Place:     Port Adelaide Boatyards

Searles Boatyard, A MacFarlane & Sons, Central Slipping Company, Jenkins Street, Port Adelaide.

 

Threat: Destruction and complete loss of heritage values 

 

 

Photo - National Trust of Australia (SA)

 

Significance:

Port Adelaide is South Australia’s oldest and most significant port. Boatbuilding has been carried out in the vicinity of Jenkins Street for over 170 years. Technological change has made most of Port Adelaide’s maritime industries redundant and 52 hectares of waterfront land are being redeveloped for high density housing. The three surviving boatyards are traditional industries which are central to the identity and history of the port.
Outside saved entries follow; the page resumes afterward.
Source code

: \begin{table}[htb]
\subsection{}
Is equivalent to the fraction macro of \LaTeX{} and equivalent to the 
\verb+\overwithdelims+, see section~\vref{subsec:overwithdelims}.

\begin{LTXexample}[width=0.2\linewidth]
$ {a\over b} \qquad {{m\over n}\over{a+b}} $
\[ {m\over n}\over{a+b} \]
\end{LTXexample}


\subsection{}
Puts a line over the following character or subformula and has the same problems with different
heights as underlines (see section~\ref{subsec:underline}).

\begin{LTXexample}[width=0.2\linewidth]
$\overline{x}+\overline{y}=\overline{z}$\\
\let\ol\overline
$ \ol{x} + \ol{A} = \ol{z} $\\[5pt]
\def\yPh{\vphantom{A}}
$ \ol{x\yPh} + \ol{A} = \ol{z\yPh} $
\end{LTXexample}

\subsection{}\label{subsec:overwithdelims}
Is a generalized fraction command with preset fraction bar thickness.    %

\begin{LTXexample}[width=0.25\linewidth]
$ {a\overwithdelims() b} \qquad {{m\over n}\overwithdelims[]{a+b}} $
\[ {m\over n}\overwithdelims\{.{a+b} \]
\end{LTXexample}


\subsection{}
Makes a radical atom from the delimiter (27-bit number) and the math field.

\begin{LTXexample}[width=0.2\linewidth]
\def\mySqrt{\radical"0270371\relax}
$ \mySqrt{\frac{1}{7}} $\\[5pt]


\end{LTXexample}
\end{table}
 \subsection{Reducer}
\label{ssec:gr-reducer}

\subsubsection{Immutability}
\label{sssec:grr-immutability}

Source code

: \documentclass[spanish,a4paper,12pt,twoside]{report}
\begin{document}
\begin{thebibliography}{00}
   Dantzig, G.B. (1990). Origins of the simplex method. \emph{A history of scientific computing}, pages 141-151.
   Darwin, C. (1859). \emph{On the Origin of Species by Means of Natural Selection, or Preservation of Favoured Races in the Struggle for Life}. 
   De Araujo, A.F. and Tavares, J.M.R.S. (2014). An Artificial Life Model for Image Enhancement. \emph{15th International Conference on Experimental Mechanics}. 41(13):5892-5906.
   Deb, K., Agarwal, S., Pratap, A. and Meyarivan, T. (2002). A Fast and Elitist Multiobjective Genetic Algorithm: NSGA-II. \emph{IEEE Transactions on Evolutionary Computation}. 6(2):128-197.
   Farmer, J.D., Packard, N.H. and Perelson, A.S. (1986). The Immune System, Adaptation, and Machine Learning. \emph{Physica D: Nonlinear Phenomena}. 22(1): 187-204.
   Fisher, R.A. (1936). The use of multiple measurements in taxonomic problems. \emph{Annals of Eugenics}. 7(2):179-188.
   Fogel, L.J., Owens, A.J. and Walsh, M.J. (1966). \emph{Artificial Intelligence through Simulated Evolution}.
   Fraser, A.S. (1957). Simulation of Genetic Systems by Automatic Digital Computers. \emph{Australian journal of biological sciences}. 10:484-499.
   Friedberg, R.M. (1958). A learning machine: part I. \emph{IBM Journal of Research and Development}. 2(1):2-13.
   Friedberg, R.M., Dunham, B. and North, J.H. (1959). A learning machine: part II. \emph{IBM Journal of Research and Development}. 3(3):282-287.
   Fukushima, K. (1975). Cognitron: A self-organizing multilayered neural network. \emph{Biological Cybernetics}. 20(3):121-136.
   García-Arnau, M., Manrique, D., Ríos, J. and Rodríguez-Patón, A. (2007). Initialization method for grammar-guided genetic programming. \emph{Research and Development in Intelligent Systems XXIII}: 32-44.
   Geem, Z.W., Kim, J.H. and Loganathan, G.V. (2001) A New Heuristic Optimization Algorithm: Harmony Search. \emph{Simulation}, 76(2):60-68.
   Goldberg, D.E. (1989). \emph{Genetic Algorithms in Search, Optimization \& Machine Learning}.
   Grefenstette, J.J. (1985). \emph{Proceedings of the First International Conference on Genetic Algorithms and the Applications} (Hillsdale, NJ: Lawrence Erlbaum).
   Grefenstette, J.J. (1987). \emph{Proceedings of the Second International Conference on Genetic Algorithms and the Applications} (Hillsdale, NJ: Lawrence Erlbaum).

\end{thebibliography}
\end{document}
They are living heritage where the vanishing skill of wooden boat building is still practised using historic tools and instruments in a place where boats have been built since the European settlement of South Australia.

 

Perplexingly, the SA Heritage Council recently determined that the boatyards could not be considered of State Heritage significance because the Heritage Places Act did not allow use to be considered in determining significance and if the yards ceased to be used for building boats the structures alone did not meet their criteria for listing.

 

 

Threat:

The Land Management Corporation, an agency of the South Australian government has given the boat builders notice to quit the premises by 30th June, 2008. It is understood the boatyards will then be demolished, although the developers have no plans approved for the site and, it is understood, do not intend redeveloping the land for another five years.

 

 

Action Required:

A group of eminent Australians including yachtsman Sir James Hardy, architect Professor Philip Cox and conservationist Jack Mundey have written to the Premier Mike Rann requesting that the boatyards be given another year of operation so that their significance can be properly assessed and design concepts developed to allow them to be incorporated into the development masterplan in a creative, enlightened and vibrant way.